WORK TO BE COMPLETED:
The answer should consist solely of the lines from the first one below through the line containing "To use the app, simply", copied exactly.

(Saved entries)
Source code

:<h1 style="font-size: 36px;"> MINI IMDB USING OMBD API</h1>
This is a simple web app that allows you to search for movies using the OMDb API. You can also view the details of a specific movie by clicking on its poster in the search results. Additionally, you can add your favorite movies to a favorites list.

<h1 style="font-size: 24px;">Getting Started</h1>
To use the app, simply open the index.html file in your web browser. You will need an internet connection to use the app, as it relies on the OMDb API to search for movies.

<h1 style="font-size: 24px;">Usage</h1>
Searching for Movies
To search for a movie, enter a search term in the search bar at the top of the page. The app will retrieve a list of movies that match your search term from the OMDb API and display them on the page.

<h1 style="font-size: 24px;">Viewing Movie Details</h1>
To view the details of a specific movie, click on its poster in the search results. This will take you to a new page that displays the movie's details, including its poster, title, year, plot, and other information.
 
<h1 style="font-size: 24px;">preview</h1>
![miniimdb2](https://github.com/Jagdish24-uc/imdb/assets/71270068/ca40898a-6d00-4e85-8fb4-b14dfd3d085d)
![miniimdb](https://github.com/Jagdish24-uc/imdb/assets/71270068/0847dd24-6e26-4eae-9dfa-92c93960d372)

RESPONSE AREA:
Source code

:<h1 style="font-size: 36px;"> MINI IMDB USING OMBD API</h1>
This is a simple web app that allows you to search for movies using the OMDb API. You can also view the details of a specific movie by clicking on its poster in the search results. Additionally, you can add your favorite movies to a favorites list.

<h1 style="font-size: 24px;">Getting Started</h1>
To use the app, simply open the index.html file in your web browser. You will need an internet connection to use the app, as it relies on the OMDb API to search for movies.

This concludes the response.